--- Material provided Enclosed Below ---

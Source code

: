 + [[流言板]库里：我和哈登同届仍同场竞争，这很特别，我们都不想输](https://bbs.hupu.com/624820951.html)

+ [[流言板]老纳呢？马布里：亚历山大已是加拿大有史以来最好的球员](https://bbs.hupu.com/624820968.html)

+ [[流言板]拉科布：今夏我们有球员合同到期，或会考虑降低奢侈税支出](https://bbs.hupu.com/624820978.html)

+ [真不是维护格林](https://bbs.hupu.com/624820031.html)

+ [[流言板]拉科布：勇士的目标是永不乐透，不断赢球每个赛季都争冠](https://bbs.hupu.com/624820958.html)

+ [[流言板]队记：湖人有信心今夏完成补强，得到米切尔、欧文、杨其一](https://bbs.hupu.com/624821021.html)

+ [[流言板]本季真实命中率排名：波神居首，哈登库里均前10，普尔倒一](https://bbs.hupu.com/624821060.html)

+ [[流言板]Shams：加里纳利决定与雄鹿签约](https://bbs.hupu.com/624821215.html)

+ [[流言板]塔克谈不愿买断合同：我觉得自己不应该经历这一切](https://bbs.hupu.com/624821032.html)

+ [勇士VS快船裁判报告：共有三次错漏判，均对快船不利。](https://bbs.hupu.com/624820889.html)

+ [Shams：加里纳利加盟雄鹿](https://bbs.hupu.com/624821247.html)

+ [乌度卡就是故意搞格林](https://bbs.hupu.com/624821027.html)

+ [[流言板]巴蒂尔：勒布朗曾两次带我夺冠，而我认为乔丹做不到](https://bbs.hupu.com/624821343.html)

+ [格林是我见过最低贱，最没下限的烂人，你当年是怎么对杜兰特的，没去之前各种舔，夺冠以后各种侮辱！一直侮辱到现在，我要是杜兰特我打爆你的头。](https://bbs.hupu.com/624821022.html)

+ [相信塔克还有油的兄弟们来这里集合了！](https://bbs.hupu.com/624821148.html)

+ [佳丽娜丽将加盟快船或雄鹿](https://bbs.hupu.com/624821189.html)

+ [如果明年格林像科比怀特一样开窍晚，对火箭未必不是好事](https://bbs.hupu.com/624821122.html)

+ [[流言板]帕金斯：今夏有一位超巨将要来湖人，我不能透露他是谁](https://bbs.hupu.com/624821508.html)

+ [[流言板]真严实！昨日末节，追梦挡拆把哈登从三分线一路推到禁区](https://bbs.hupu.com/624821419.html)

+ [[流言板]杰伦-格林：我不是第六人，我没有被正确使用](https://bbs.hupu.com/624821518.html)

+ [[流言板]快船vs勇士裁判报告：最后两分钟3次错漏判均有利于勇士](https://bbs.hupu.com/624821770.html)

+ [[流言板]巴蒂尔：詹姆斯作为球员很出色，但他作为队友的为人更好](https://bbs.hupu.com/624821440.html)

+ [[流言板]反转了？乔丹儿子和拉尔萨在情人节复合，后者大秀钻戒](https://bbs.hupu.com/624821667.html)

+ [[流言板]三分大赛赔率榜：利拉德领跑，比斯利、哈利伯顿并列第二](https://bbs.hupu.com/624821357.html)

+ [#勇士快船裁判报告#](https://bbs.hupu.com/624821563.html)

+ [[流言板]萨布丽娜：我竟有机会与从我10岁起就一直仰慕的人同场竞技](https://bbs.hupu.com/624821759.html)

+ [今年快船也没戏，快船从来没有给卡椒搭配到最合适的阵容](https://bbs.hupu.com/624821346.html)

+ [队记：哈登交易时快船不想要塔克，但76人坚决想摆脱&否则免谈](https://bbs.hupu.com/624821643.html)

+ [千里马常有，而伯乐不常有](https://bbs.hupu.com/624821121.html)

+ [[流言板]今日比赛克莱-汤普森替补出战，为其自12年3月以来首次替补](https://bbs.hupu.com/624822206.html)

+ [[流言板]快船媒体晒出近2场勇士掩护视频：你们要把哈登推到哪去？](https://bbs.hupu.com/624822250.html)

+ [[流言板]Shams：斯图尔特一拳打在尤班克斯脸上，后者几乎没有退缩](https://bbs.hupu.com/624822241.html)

--- End of Enclosed Material provided ---

**Exercise goal**:
Reproduce the data above in full, keeping it exactly the same.

**Response to the task**:
Source code

: + [[流言板]库里：我和哈登同届仍同场竞争，这很特别，我们都不想输](https://bbs.hupu.com/624820951.html)

+ [[流言板]老纳呢？马布里：亚历山大已是加拿大有史以来最好的球员](https://bbs.hupu.com/624820968.html)

+ [[流言板]拉科布：今夏我们有球员合同到期，或会考虑降低奢侈税支出](https://bbs.hupu.com/624820978.html)

+ [真不是维护格林](https://bbs.hupu.com/624820031.html)

+ [[流言板]拉科布：勇士的目标是永不乐透，不断赢球每个赛季都争冠](https://bbs.hupu.com/624820958.html)

+ [[流言板]队记：湖人有信心今夏完成补强，得到米切尔、欧文、杨其一](https://bbs.hupu.com/624821021.html)

+ [[流言板]本季真实命中率排名：波神居首，哈登库里均前10，普尔倒一](https://bbs.hupu.com/624821060.html)

+ [[流言板]Shams：加里纳利决定与雄鹿签约](https://bbs.hupu.com/624821215.html)

+ [[流言板]塔克谈不愿买断合同：我觉得自己不应该经历这一切](https://bbs.hupu.com/624821032.html)

+ [勇士VS快船裁判报告：共有三次错漏判，均对快船不利。](https://bbs.hupu.com/624820889.html)

+ [Shams：加里纳利加盟雄鹿](https://bbs.hupu.com/624821247.html)

+ [乌度卡就是故意搞格林](https://bbs.hupu.com/624821027.html)

+ [[流言板]巴蒂尔：勒布朗曾两次带我夺冠，而我认为乔丹做不到](https://bbs.hupu.com/624821343.html)

+ [格林是我见过最低贱，最没下限的烂人，你当年是怎么对杜兰特的，没去之前各种舔，夺冠以后各种侮辱！一直侮辱到现在，我要是杜兰特我打爆你的头。](https://bbs.hupu.com/624821022.html)

+ [相信塔克还有油的兄弟们来这里集合了！](https://bbs.hupu.com/624821148.html)

+ [佳丽娜丽将加盟快船或雄鹿](https://bbs.hupu.com/624821189.html)

+ [如果明年格林像科比怀特一样开窍晚，对火箭未必不是好事](https://bbs.hupu.com/624821122.html)

+ [[流言板]帕金斯：今夏有一位超巨将要来湖人，我不能透露他是谁](https://bbs.hupu.com/624821508.html)

+ [[流言板]真严实！昨日末节，追梦挡拆把哈登从三分线一路推到禁区](https://bbs.hupu.com/624821419.html)

+ [[流言板]杰伦-格林：我不是第六人，我没有被正确使用](https://bbs.hupu.com/624821518.html)

+ [[流言板]快船vs勇士裁判报告：最后两分钟3次错漏判均有利于勇士](https://bbs.hupu.com/624821770.html)

+ [[流言板]巴蒂尔：詹姆斯作为球员很出色，但他作为队友的为人更好](https://bbs.hupu.com/624821440.html)

+ [[流言板]反转了？乔丹儿子和拉尔萨在情人节复合，后者大秀钻戒](https://bbs.hupu.com/624821667.html)

+ [[流言板]三分大赛赔率榜：利拉德领跑，比斯利、哈利伯顿并列第二](https://bbs.hupu.com/624821357.html)

+ [#勇士快船裁判报告#](https://bbs.hupu.com/624821563.html)

+ [[流言板]萨布丽娜：我竟有机会与从我10岁起就一直仰慕的人同场竞技](https://bbs.hupu.com/624821759.html)

+ [今年快船也没戏，快船从来没有给卡椒搭配到最合适的阵容](https://bbs.hupu.com/624821346.html)

+ [队记：哈登交易时快船不想要塔克，但76人坚决想摆脱&否则免谈](https://bbs.hupu.com/624821643.html)

+ [千里马常有，而伯乐不常有](https://bbs.hupu.com/624821121.html)

+ [[流言板]今日比赛克莱-汤普森替补出战，为其自12年3月以来首次替补](https://bbs.hupu.com/624822206.html)

+ [[流言板]快船媒体晒出近2场勇士掩护视频：你们要把哈登推到哪去？](https://bbs.hupu.com/624822250.html)

+ [[流言板]Shams：斯图尔特一拳打在尤班克斯脸上，后者几乎没有退缩](https://bbs.hupu.com/624822241.html)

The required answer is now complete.